Runtime Verification (RV) is a lightweight (yet rigorous) method that complements classical exhaustive verification techniques (such as model checking and theorem proving) with a more practical approach for complex systems.
Instead of relying on a fine-grained model of a system (e.g., a re-implementation a instruction level), RV works by analyzing the trace of the system's actual execution, comparing it against a formal specification of the system behavior.

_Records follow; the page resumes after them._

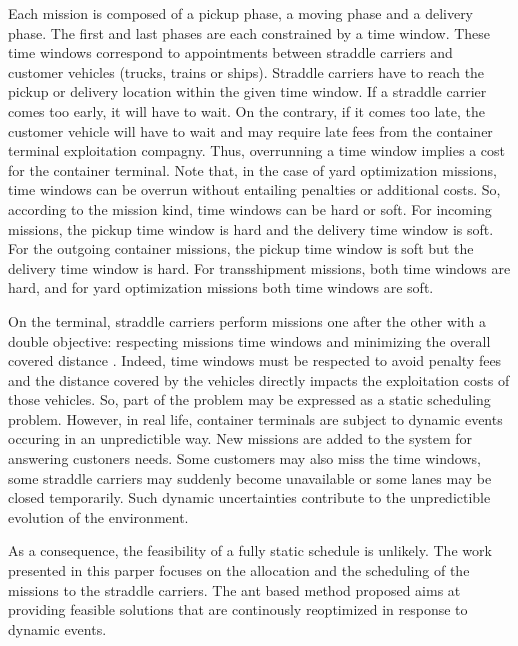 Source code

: \documentclass[review]{elsarticle}
\begin{document}
Each mission is composed of a pickup phase, a moving phase and a delivery phase. The first and last phases are each constrained by a time window. These time windows correspond to appointments between straddle carriers and customer vehicles (trucks, trains or ships). Straddle carriers have to reach the pickup or delivery location within the given time window. If a straddle carrier comes too early, it will have to wait. On the contrary, if it comes too late, the customer vehicle will have to wait and may require late fees from the container terminal exploitation compagny. Thus, overrunning a time window implies a cost for the container terminal. Note that, in the case of yard optimization missions, time windows can be overrun without entailing penalties or additional costs. So, according to the mission kind, time windows can be hard or soft. For incoming missions, the pickup time window is hard and the delivery time window is soft. For the outgoing container missions, the pickup time window is soft but the 
delivery time window is hard. For transshipment missions, both time windows are hard, and for yard optimization missions both time windows are soft. 

On the terminal, straddle carriers perform missions one after the other with a double objective: respecting missions time windows and minimizing the overall covered distance \cite{Lesauvage2009}. Indeed, time windows must be respected to avoid penalty fees and the distance covered by the vehicles directly impacts the exploitation costs of those vehicles. %
So, part of the problem may be expressed as a static scheduling problem.
However, in real life, container terminals are subject to dynamic events occuring in an unpredictible way. New missions are added to the system for answering custoners needs. Some customers may also miss the time windows, some straddle carriers may suddenly become unavailable or some lanes may be closed temporarily.
Such dynamic uncertainties contribute to the unpredictible evolution of the environment.

As a consequence, the feasibility of a fully static schedule is unlikely. The work presented in this parper focuses on the allocation and the scheduling of the missions to the straddle carriers. The ant based method proposed aims at providing feasible solutions that are continously reoptimized in response to dynamic events.
\end{document}
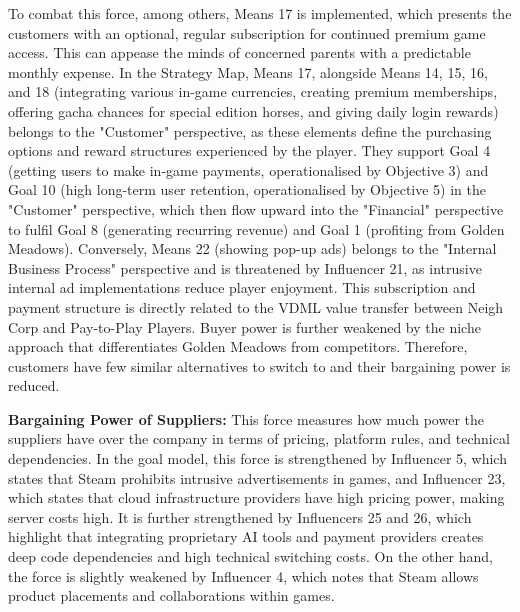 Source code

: \documentclass{article}
\begin{document}
To combat this force, among others, Means 17 is implemented, which presents the customers with an optional, regular subscription for continued premium game access. This can appease the minds of concerned parents with a predictable monthly expense. In the Strategy Map, Means 17, alongside Means 14, 15, 16, and 18 (integrating various in-game currencies, creating premium memberships, offering gacha chances for special edition horses, and giving daily login rewards) belongs to the "Customer" perspective, as these elements define the purchasing options and reward structures experienced by the player. They support Goal 4 (getting users to make in-game payments, operationalised by Objective 3) and Goal 10 (high long-term user retention, operationalised by Objective 5) in the "Customer" perspective, which then flow upward into the "Financial" perspective to fulfil Goal 8 (generating recurring revenue) and Goal 1 (profiting from Golden Meadows). Conversely, Means 22 (showing pop-up ads) belongs to the "Internal Business Process" perspective and is threatened by Influencer 21, as intrusive internal ad implementations reduce player enjoyment. This subscription and payment structure is directly related to the VDML value transfer between Neigh Corp and Pay-to-Play Players. Buyer power is further weakened by the niche approach that differentiates Golden Meadows from competitors. Therefore, customers have few similar alternatives to switch to and their bargaining power is reduced.

\textbf{Bargaining Power of Suppliers:}
This force measures how much power the suppliers have over the company in terms of pricing, platform rules, and technical dependencies. In the goal model, this force is strengthened by Influencer 5, which states that Steam prohibits intrusive advertisements in games, and Influencer 23, which states that cloud infrastructure providers have high pricing power, making server costs high. It is further strengthened by Influencers 25 and 26, which highlight that integrating proprietary AI tools and payment providers creates deep code dependencies and high technical switching costs. On the other hand, the force is slightly weakened by Influencer 4, which notes that Steam allows product placements and collaborations within games.
\end{document}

The usage of deterministic automaton for RV is a well-established approach. In the specific case of the Linux kernel, you can check how to model complex behavior of the Linux kernel with this paper:
De Oliveira, Daniel Bristot; Cucinotta, Tommaso; De Oliveira, Romulo Silva. *Efficient formal verification for the Linux kernel.* In: International Conference on Software Engineering and Formal Methods. Springer, Cham, 2019. p. 315-332.
And how efficient is this approach here:
De Oliveira, Daniel B.; De Oliveira, Romulo S.; Cucinotta, Tommaso. *A thread synchronization model for the PREEMPT_RT Linux kernel.* Journal of Systems Architecture, 2020, 107: 101729.
TLDR: it is possible to model complex behaviors in a modular way, with an acceptable overhead (even for production systems).
There is this basic documentation on the Runtime Verification (RV) for those interested in Linux use on real-time, safety-critical systems.
Linux is becoming increasingly used within safety critical systems.
Tracing subsystem maintainer Steven Rostedt summed it up as, "This is the biggest change for this pull request. It introduces the runtime verification that is necessary for running Linux on safety critical systems. It allows for deterministic automata models to be inserted into the kernel that will attach to tracepoints, where the information on these tracepoints will move the model from state to state. If a state is encountered that does not belong to the model, it will then activate a given reactor, that could just inform the user or even panic the kernel (for which safety critical systems will detect and can recover from)."
The Runtime Verification support is part of this pending pull request.
Above is also a Red Hat Research presentation on the Runtime Verification effort and the accompanying PDF slide deck.